[Qbs] Unexpected behavior of MSVC generator

Иван Комиссаров abbapoh at gmail.com
Mon Feb 18 21:32:58 CET 2019


Anyway, I still don’t see the problem - QBS can emulate the build process for that an IDE normally does, placing the artifacts in the exact places where IDE would place them. At least, that’s how (unfinished) Xcode generator works - it builds the app to a generic folder and then creates symlinks to the artifacts so XCode can find them (symlinks are located in places where Xcode outs binaries during «native» build. Why this approach won’t work for bare metal IDE?

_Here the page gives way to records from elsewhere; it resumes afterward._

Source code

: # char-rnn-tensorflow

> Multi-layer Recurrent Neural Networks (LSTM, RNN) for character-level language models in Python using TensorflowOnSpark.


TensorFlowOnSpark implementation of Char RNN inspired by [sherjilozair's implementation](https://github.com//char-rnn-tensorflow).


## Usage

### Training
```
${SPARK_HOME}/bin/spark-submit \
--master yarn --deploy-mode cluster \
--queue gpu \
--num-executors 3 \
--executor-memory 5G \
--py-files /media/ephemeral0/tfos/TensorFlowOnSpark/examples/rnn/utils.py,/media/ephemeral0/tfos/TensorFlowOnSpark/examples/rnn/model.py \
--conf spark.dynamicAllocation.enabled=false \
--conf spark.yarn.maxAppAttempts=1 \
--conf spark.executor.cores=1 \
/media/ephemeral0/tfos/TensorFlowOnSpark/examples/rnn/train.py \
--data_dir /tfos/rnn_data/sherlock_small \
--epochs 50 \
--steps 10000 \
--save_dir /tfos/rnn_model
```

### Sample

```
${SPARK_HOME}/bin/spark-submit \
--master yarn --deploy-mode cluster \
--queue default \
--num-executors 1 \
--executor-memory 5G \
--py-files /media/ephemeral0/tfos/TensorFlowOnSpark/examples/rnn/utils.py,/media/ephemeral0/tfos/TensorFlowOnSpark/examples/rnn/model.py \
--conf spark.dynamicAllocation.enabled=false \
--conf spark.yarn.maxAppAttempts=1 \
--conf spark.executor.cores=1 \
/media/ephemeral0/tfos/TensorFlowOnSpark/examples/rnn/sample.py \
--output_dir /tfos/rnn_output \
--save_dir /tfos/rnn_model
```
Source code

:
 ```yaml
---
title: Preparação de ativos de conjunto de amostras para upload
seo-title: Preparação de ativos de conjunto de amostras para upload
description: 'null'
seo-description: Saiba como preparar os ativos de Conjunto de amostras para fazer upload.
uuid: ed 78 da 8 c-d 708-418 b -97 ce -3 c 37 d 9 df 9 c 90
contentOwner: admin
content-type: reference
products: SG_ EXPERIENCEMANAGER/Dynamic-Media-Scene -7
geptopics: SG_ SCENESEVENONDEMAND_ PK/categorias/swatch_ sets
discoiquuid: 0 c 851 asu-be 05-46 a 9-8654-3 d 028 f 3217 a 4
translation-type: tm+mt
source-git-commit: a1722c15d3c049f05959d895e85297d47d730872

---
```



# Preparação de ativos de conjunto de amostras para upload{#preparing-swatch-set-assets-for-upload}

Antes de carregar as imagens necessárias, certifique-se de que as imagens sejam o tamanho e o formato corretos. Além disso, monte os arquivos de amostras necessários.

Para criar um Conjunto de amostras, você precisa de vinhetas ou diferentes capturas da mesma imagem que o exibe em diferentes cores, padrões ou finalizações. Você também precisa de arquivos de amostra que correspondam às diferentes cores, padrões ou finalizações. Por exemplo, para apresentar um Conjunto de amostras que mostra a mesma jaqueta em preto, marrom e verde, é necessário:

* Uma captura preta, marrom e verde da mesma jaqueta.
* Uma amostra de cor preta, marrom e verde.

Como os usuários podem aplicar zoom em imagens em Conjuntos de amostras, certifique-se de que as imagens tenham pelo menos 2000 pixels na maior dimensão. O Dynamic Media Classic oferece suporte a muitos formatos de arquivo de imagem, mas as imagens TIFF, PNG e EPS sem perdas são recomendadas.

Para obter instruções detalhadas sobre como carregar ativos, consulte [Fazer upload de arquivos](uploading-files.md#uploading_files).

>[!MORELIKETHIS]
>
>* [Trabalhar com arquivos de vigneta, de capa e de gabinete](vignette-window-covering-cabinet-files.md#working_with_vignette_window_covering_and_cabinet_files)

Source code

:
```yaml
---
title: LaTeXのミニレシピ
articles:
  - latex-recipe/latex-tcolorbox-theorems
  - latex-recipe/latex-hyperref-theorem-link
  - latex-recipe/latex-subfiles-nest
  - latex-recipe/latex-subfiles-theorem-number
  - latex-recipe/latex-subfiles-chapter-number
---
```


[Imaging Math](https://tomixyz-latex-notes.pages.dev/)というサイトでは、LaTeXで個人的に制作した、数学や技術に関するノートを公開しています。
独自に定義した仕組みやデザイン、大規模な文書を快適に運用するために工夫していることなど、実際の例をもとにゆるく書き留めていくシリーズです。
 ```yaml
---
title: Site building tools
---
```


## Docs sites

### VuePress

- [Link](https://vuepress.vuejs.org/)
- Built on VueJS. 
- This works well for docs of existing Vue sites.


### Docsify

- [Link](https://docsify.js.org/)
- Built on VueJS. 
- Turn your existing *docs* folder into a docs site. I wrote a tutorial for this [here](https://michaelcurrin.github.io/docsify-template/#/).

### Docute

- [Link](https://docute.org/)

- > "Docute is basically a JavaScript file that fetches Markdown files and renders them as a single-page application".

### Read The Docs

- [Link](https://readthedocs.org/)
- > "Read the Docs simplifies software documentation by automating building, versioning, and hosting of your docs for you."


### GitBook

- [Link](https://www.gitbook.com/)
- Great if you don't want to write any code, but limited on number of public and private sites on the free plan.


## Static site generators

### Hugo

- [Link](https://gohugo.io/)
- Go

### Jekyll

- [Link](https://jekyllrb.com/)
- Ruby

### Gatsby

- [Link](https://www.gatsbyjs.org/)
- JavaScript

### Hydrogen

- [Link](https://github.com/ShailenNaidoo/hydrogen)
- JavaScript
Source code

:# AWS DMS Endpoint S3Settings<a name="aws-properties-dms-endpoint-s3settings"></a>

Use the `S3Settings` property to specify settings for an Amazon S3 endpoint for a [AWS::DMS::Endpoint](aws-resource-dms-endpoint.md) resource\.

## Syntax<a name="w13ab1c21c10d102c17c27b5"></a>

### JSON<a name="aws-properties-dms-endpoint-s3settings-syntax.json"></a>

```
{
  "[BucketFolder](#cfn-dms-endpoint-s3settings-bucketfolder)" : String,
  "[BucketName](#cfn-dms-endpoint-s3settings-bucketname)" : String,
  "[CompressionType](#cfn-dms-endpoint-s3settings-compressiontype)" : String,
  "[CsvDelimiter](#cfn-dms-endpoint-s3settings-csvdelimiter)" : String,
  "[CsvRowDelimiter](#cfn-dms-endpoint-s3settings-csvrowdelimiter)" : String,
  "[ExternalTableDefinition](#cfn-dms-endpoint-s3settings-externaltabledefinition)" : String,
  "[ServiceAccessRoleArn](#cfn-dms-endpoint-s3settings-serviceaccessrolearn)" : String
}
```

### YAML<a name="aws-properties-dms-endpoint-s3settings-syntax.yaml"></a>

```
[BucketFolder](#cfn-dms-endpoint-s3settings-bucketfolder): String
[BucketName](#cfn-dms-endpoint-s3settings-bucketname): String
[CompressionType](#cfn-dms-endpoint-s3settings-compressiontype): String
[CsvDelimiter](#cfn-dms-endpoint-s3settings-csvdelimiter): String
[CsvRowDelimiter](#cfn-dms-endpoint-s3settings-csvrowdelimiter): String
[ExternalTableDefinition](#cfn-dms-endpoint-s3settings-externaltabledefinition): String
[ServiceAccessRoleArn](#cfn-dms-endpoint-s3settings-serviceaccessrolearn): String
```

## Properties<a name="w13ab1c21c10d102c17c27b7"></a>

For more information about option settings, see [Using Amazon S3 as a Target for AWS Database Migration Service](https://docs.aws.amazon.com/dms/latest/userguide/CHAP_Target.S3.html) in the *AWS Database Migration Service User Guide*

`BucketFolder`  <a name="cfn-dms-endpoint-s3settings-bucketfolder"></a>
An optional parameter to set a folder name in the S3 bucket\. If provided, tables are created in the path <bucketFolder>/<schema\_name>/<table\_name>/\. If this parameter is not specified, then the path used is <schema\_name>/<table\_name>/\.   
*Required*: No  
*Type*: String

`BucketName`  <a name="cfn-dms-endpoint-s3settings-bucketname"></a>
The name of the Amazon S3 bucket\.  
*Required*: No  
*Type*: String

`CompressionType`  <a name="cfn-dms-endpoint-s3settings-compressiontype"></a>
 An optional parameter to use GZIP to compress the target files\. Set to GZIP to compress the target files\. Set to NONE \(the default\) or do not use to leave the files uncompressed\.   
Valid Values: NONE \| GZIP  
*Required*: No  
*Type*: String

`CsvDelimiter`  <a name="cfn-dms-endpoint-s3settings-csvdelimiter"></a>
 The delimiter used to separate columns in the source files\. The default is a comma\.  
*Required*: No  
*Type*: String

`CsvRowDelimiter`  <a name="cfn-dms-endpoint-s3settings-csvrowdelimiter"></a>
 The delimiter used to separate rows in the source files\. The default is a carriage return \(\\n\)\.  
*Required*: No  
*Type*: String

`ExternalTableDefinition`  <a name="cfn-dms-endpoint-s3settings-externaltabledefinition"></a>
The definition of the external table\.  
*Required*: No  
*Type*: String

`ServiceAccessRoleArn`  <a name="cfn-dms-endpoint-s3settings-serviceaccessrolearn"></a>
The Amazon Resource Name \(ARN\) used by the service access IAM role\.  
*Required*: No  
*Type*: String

> 18 февр. 2019 г., в 20:38, Denis Shienkov <denis.shienkov at gmail.com> написал(а):
> 
> > One can argue the other way round, too: Why would A have to take care of "native" export to B when B does not care for importing A?
> 
> Because - 'A' is an universal cross-platform tool, aka QBS. And 'B' - it is usually a narrowly specialized vendor-specific tool.
> 
> And a tool 'B' does not known nothing about 'A'.
> 
> But:
> - tool 'B' has a better debugger than a tool 'A' and this debuger are integrated only to the IDE of tool 'B'.
> - tool 'B' has a worse IDE editor than a tool 'A' (e.g. QtC).
> 
> So, we just create a cross-platform project on a tool 'A' (on QBS) and to generate required project for a tool 'B' , 'C' or something else to use this generated project in that tools. It can be useful e.g. for debugging purposes, or when a customer want to have a resulting project sources in a "native" tool.
> 
> Of course, the developer can start developing a project using the required target native tool 'B', 'C' and etc.. but usually, this tools have an ugly IDE with a code editors (which causes a "vomiting reflex").
> 
> PS: I say about the bare-metal programming industry. It just a my thoughts and wants. For me it would be a more comfortable to use the QtC && QBS with generators. :)
> 
> 
> 18.02.2019 22:11, André Pönitz пишет:
>> On Sun, Feb 17, 2019 at 09:10:32PM +0300, Denis Shienkov wrote:
>>>> For c++ - yes. Imagine a pure javascript rule that doesn’t invoke any
>>> «compiler» (like cl or javac) but converts some input to output using qbs
>>> itself. How that custom rule would like?
>>> 
>>> But we speak about c/c++ :)
>>> 
>>>> What are pros?
>>> Pros are than I can use then a generated 'native' project on hosts without
>>> of QBS (just use that 'native' IDE && tools)!  F.e. using a 'native'
>>> debugger and etc.
>> One can argue the other way round, too: Why would A have to take care of
>> "native" export to B when B does not care for importing A?
>> 
>> The soft spot in such cases of interoperability is typically somewhere
>> in between: Both sides should care somewhat of the other.